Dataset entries
= = = =

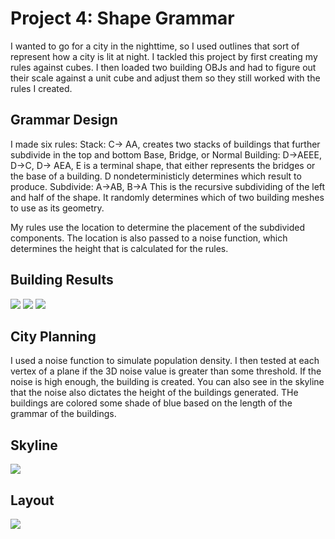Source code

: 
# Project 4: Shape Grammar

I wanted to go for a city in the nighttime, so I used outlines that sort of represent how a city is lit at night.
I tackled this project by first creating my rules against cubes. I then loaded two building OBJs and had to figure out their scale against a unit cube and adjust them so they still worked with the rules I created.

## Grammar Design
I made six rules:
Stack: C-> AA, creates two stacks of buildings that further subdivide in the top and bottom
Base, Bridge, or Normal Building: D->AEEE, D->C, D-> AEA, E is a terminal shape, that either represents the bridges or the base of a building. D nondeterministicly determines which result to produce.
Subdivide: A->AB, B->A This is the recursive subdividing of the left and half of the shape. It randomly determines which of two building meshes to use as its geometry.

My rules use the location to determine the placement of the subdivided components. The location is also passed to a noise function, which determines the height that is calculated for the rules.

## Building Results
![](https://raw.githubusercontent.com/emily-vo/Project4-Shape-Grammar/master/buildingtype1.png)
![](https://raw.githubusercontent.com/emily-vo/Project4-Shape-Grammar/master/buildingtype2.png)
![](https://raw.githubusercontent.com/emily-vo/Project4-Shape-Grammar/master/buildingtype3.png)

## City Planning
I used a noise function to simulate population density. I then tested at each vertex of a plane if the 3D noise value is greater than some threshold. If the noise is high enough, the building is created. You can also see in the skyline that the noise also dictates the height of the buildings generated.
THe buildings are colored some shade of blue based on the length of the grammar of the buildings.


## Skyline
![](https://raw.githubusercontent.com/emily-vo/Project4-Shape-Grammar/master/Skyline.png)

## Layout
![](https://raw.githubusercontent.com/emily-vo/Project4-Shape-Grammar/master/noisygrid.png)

= = = =

**Your objective**
Without copying the pictures, transcribe the entries exactly.

**Output of the task**
Source code

: 
# Project 4: Shape Grammar

I wanted to go for a city in the nighttime, so I used outlines that sort of represent how a city is lit at night.
I tackled this project by first creating my rules against cubes. I then loaded two building OBJs and had to figure out their scale against a unit cube and adjust them so they still worked with the rules I created.

## Grammar Design
I made six rules:
Stack: C-> AA, creates two stacks of buildings that further subdivide in the top and bottom
Base, Bridge, or Normal Building: D->AEEE, D->C, D-> AEA, E is a terminal shape, that either represents the bridges or the base of a building. D nondeterministicly determines which result to produce.
Subdivide: A->AB, B->A This is the recursive subdividing of the left and half of the shape. It randomly determines which of two building meshes to use as its geometry.

My rules use the location to determine the placement of the subdivided components. The location is also passed to a noise function, which determines the height that is calculated for the rules.

## Building Results
![](https://raw.githubusercontent.com/emily-vo/Project4-Shape-Grammar/master/buildingtype1.png)
![](https://raw.githubusercontent.com/emily-vo/Project4-Shape-Grammar/master/buildingtype2.png)
![](https://raw.githubusercontent.com/emily-vo/Project4-Shape-Grammar/master/buildingtype3.png)

## City Planning
I used a noise function to simulate population density. I then tested at each vertex of a plane if the 3D noise value is greater than some threshold. If the noise is high enough, the building is created. You can also see in the skyline that the noise also dictates the height of the buildings generated.
THe buildings are colored some shade of blue based on the length of the grammar of the buildings.


## Skyline
![](https://raw.githubusercontent.com/emily-vo/Project4-Shape-Grammar/master/Skyline.png)

## Layout
![](https://raw.githubusercontent.com/emily-vo/Project4-Shape-Grammar/master/noisygrid.png)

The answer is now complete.